The dominant operation is the grouping of transactions by customer. Every row is processed once to update aggregate statistics. The database stores one aggregate record per customer, resulting in O(C) auxiliary storage.

Test Cases

# Example from statement
assert [101, 104] == [101, 104]  # provided example

# Exactly 3 purchases, 30-day span, no refunds
assert True  # qualifies

# Exactly 20% refund rate
assert True  # should NOT qualify

# Less than 3 purchases
assert True  # should NOT qualify

# More than 3 purchases but active for only 29 days
assert True  # should NOT qualify

# No refunds and long activity period
assert True  # should qualify

# High refund rate
assert True  # should NOT qualify

# Single transaction customer
assert True  # should NOT qualify

# Many purchases and one refund under 20%
assert True  # should qualify

# Purchases spread over years
assert True  # should qualify

# Customer with only refunds
assert True  # should NOT qualify

Test Summary

Test Why
Provided example Validates overall correctness
Exactly 3 purchases Checks inclusive lower bound
Exactly 20% refund rate Verifies strict inequality
Fewer than 3 purchases Validates purchase threshold
29 active days Verifies activity boundary
No refunds Confirms refund rate of 0% works
High refund rate Ensures exclusion logic is correct
Single transaction Tests minimum-size customer history
One refund among many purchases Tests fractional refund rate
Multi-year activity Tests large date ranges
Refund-only customer Ensures purchase requirement is enforced

Edge Cases

Refund Rate Exactly Equal to 20%

A common mistake is using <= 0.20 instead of < 0.20. The problem explicitly requires the refund rate to be less than 20%. A customer with 1 refund and 4 total transactions has a refund rate of exactly 20% and must be excluded. The query correctly uses a strict comparison.

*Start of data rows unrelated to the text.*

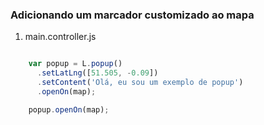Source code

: ### Adicionando um marcador customizado ao mapa

1. main.controller.js

```javascript

    var popup = L.popup()
      .setLatLng([51.505, -0.09])
      .setContent('Olá, eu sou um exemplo de popup')
      .openOn(map);

    popup.openOn(map);
```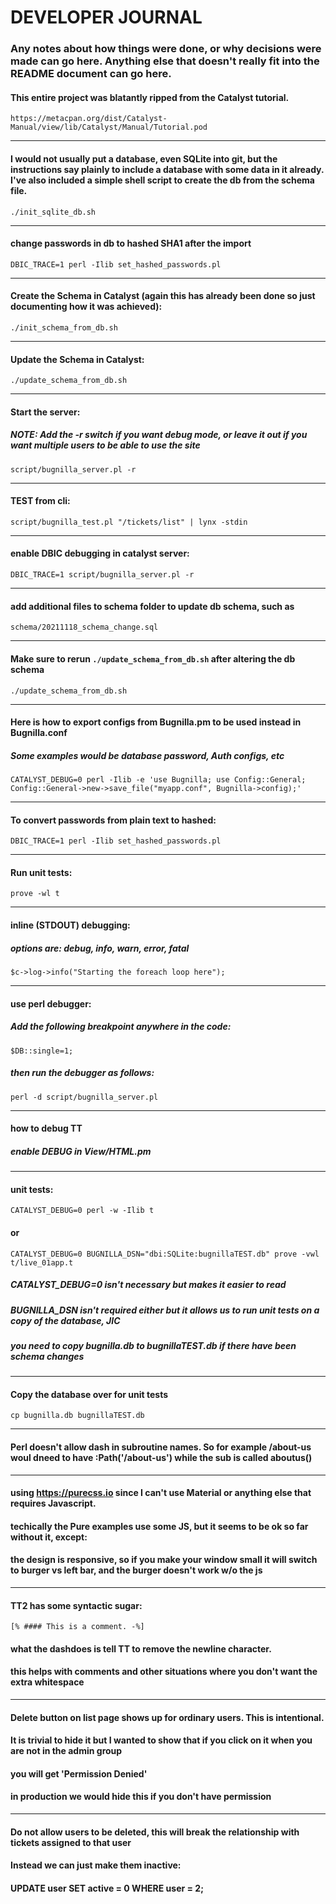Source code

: # DEVELOPER JOURNAL

### Any notes about how things were done, or why decisions were made can go here. Anything else that doesn't really fit into the README document can go here.

#### This entire project was blatantly ripped from the Catalyst tutorial.
```
https://metacpan.org/dist/Catalyst-Manual/view/lib/Catalyst/Manual/Tutorial.pod
```
***

#### I would not usually put a database, even SQLite into git, but the instructions say plainly to include a database with some data in it already. I've also included a simple shell script to create the db from the schema file.
```
./init_sqlite_db.sh
```
***

#### change passwords in db to hashed SHA1 after the import
```
DBIC_TRACE=1 perl -Ilib set_hashed_passwords.pl
```
***

#### Create the Schema in Catalyst (again this has already been done so just documenting how it was achieved):
```
./init_schema_from_db.sh
```
***

#### Update the Schema in Catalyst:
```
./update_schema_from_db.sh
```
***

#### Start the server:
##### NOTE: Add the -r switch if you want debug mode, or leave it out if you want multiple users to be able to use the site
```
script/bugnilla_server.pl -r
```
***

#### TEST from cli:
```
script/bugnilla_test.pl "/tickets/list" | lynx -stdin
```
***

#### enable DBIC debugging in catalyst server:
```
DBIC_TRACE=1 script/bugnilla_server.pl -r
```
***

#### add additional files to schema folder to update db schema, such as 
```
schema/20211118_schema_change.sql
```
***

#### Make sure to rerun `./update_schema_from_db.sh` after altering the db schema
```
./update_schema_from_db.sh
```
***

#### Here is how to export configs from Bugnilla.pm to be used instead in Bugnilla.conf
##### Some examples would be database password, Auth configs, etc
```
CATALYST_DEBUG=0 perl -Ilib -e 'use Bugnilla; use Config::General;
Config::General->new->save_file("myapp.conf", Bugnilla->config);'
```
***

#### To convert passwords from plain text to hashed:
```
DBIC_TRACE=1 perl -Ilib set_hashed_passwords.pl
```
***

#### Run unit tests:
```
prove -wl t
```
***

#### inline (STDOUT) debugging:
##### options are: debug, info, warn, error, fatal
```
$c->log->info("Starting the foreach loop here");
```
***

#### use perl debugger:
##### Add the following breakpoint anywhere in the code:
```
$DB::single=1;
```
##### then run the debugger as follows:
```
perl -d script/bugnilla_server.pl
```
***

#### how to debug TT
##### enable DEBUG in View/HTML.pm
***

#### unit tests:
```
CATALYST_DEBUG=0 perl -w -Ilib t
```
#### or
```
CATALYST_DEBUG=0 BUGNILLA_DSN="dbi:SQLite:bugnillaTEST.db" prove -vwl t/live_01app.t
```
##### CATALYST_DEBUG=0 isn't necessary but makes it easier to read
##### BUGNILLA_DSN isn't required either but it allows us to run unit tests on a copy of the database, JIC
##### you need to copy bugnilla.db to bugnillaTEST.db if there have been schema changes
***

#### Copy the database over for unit tests
```
cp bugnilla.db bugnillaTEST.db
```
***

#### Perl doesn't allow dash in subroutine names. So for example /about-us woul dneed to have :Path('/about-us') while the sub is called aboutus()
***

#### using https://purecss.io since I can't use Material or anything else that requires Javascript.
#### techically the Pure examples use some JS, but it seems to be ok so far without it, except:
#### the design is responsive, so if you make your window small it will switch to burger vs left bar, and the burger doesn't work w/o the js
***

#### TT2 has some syntactic sugar:
```
[% #### This is a comment. -%]
```
#### what the dashdoes is tell TT to remove the newline character.
#### this helps with comments and other situations where you don't want the extra whitespace
***

#### Delete button on list page shows up for ordinary users. This is intentional.
#### It is trivial to hide it but I wanted to show that if you click on it when you are not in the admin group
####  you will get 'Permission Denied'
#### in production we would hide this if you don't have permission
***

#### Do not allow users to be deleted, this will break the relationship with tickets assigned to that user
#### Instead we can just make them inactive:
#### UPDATE user SET active = 0 WHERE user = 2;
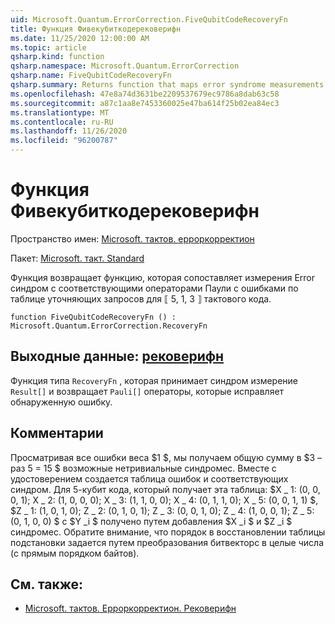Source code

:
 ```yaml
---
uid: Microsoft.Quantum.ErrorCorrection.FiveQubitCodeRecoveryFn
title: Функция Фивекубиткодерековерифн
ms.date: 11/25/2020 12:00:00 AM
ms.topic: article
qsharp.kind: function
qsharp.namespace: Microsoft.Quantum.ErrorCorrection
qsharp.name: FiveQubitCodeRecoveryFn
qsharp.summary: Returns function that maps error syndrome measurements to the appropriate error-correcting Pauli operators by table lookup for the ⟦5, 1, 3⟧ quantum code.
ms.openlocfilehash: 47e8a74d3631be2209537679ec9786a8dab63c58
ms.sourcegitcommit: a87c1aa8e7453360025e47ba614f25b02ea84ec3
ms.translationtype: MT
ms.contentlocale: ru-RU
ms.lasthandoff: 11/26/2020
ms.locfileid: "96200787"
---
```

# <a name="fivequbitcoderecoveryfn-function"></a>Функция Фивекубиткодерековерифн

Пространство имен: [Microsoft. тактов. ерроркорректион](xref:Microsoft.Quantum.ErrorCorrection)

Пакет: [Microsoft. такт. Standard](https://nuget.org/packages/Microsoft.Quantum.Standard)


Функция возвращает функцию, которая сопоставляет измерения Error синдром с соответствующими операторами Паули с ошибками по таблице уточняющих запросов для ⟦ 5, 1, 3 ⟧ тактового кода.

```qsharp
function FiveQubitCodeRecoveryFn () : Microsoft.Quantum.ErrorCorrection.RecoveryFn
```


## <a name="output--recoveryfn"></a>Выходные данные: [рековерифн](xref:Microsoft.Quantum.ErrorCorrection.RecoveryFn)

Функция типа `RecoveryFn` , которая принимает синдром измерение `Result[]` и возвращает `Pauli[]` операторы, которые исправляет обнаруженную ошибку.

## <a name="remarks"></a>Комментарии

Просматривая все ошибки веса $1 $, мы получаем общую сумму в $3 – раз 5 = 15 $ возможные нетривиальные синдромес.
Вместе с удостоверением создается таблица ошибок и соответствующих синдром. Для 5-кубит кода, который получает эта таблица: $X \_ 1: (0, 0, 0, 1); X \_ 2: (1, 0, 0, 0); X \_ 3: (1, 1, 0, 0); X \_ 4: (0, 1, 1, 0); X \_ 5: (0, 0, 1, 1) $, $Z \_ 1: (1, 0, 1, 0); Z \_ 2: (0, 1, 0, 1); Z \_ 3: (0, 0, 1, 0); Z \_ 4: (1, 0, 0, 1); Z \_ 5: (0, 1, 0, 0) $ с $Y _i $ получено путем добавления $X _i $ и $Z _i $ синдромес. Обратите внимание, что порядок в восстановлении таблицы подстановки задается путем преобразования битвекторс в целые числа (с прямым порядком байтов).

## <a name="see-also"></a>См. также:

- [Microsoft. тактов. Ерроркорректион. Рековерифн](xref:Microsoft.Quantum.ErrorCorrection.RecoveryFn)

Customer Has Exactly Three Purchases

The purchase requirement is inclusive. A customer with exactly three purchases satisfies the condition. Using > instead of >= would incorrectly remove valid customers. The solution uses >= 3.

Activity Period Exactly Thirty Days

The activity requirement is "at least 30 days". A customer whose first transaction is January 1 and last transaction is January 31 has an activity span of exactly 30 days and should qualify. The solution uses DATEDIFF(...) >= 30.

Customer With No Refunds

Some customers may never issue refunds. Their refund count is zero and their refund rate becomes 0 / total_transactions = 0%. Since 0% is less than 20%, they satisfy the refund criterion. The aggregation formula naturally handles this case.

Customer With Many Transactions in a Short Time

A customer may have dozens of purchases but all within a few days. Even though they satisfy the purchase requirement and possibly the refund-rate requirement, they must still be excluded because their activity span is less than 30 days. The solution explicitly checks the date range independently of transaction counts.